Evil staging and gauntlet programs, tools to increase your software reliability

2024-04-04platform-engineeringsoftware-designstandardsreliability

I’m excited to share some innovative but experimental practices today. You can use them to improve the reliability of your engineering organization. They are based on ideas from chaos engineering.

What is chaos engineering?

The idea behind chaos engineering is to test your systems by deliberately injecting failure into those systems. By doing so, you inoculate your software to those classes of failure. For example, you might fill up the disk on a server, and see if anything breaks. If it does, you learn how it fails, and you fix it. If it doesn’t break, then you’ve learned your software is currently resilient to that class of failure.

The way I remember it, the techniques of chaos engineering largely emerged with cloud computing. Early cloud computing systems were not reliable. And they encouraged an architecture which was more distributed and microservice based. Companies like Netflix and Amazon were essentially trying to create reliable systems on a substrate of unreliable systems. An early example of this was Chaos Monkey, a tool at Netflix which randomly took down hosts.
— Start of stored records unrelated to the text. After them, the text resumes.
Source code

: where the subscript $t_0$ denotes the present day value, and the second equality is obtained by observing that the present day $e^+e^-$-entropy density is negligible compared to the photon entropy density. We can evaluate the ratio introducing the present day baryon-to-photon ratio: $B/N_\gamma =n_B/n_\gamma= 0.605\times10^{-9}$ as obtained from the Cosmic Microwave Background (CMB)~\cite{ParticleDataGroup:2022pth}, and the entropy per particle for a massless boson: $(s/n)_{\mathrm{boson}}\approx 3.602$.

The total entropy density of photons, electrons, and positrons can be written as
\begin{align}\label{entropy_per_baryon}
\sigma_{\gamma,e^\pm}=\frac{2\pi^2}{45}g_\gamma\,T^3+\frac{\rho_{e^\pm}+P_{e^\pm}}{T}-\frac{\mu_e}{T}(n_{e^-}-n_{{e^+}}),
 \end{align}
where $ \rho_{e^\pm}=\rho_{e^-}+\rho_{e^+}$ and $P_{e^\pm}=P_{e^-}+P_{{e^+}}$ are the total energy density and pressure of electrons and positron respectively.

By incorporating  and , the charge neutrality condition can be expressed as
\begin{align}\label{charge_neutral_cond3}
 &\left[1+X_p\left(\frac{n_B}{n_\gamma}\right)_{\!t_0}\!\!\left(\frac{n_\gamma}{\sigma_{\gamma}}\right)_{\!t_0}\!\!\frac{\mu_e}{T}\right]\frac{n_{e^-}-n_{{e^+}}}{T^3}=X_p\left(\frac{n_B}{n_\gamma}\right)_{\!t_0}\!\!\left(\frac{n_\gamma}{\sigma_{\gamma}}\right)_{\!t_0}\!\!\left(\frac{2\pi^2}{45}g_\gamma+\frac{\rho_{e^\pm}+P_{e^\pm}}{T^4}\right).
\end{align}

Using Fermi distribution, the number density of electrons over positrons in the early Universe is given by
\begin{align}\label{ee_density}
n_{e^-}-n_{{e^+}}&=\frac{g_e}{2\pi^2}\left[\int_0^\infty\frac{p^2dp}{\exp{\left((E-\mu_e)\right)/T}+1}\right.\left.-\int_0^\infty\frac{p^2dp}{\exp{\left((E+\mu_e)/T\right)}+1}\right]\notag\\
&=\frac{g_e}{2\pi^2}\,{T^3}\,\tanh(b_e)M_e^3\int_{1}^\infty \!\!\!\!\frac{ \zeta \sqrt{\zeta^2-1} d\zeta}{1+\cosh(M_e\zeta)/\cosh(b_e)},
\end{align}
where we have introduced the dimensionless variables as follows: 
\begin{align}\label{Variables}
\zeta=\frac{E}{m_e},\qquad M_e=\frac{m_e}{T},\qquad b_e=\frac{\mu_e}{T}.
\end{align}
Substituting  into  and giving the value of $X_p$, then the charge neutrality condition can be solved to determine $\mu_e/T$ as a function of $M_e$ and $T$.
Typically, chaos engineering uses tools that inject failure, along with an approach where you use gamedays to learn about your systems, and deliberately make them more reliable.

Gamedays are a wonderful practice. I encourage you to use them! But I’m going to talk about some chaos engineering approaches that are more systemic. They are also more experimental, and less common. If executed well, they should guarantee good results. And, you might use gamedays as a regular practice while you roll them out.

😈 Evil Staging

The first technique is “evil staging”. What is this diabolical practice?

In software engineering, the idea of a deployment pipeline is to take software and gradually release it into more and more realistic and rigorous stages, until you release it to customers. Thus, a common practice is to have engineering teams…

Work locally (on dev).
Then push their work into a shared environment (staging).
And then finally to deploy it to production (prod).

Typically, each stage is more and more “life-like” and rigorous. For example, typically your staging environment will have more realistic data in it than dev. It will have more people using it. It will be closer to what is happening in production.

The key idea behind Evil Staging is that you make your staging environment more evil 😈. For example, it might have no free disk space. Or the processes might be restarted every hour. Or it might frequently run out of memory. All of these are realistic scenarios, that will happen to your application in production. But Evil Staging makes them happen all the time.

There are a million ways you could do Evil Staging:

You can do it as a staging environment, or do it as a separate production environment.
You could organize the failures with some sort of regular schedule, or do them randomly.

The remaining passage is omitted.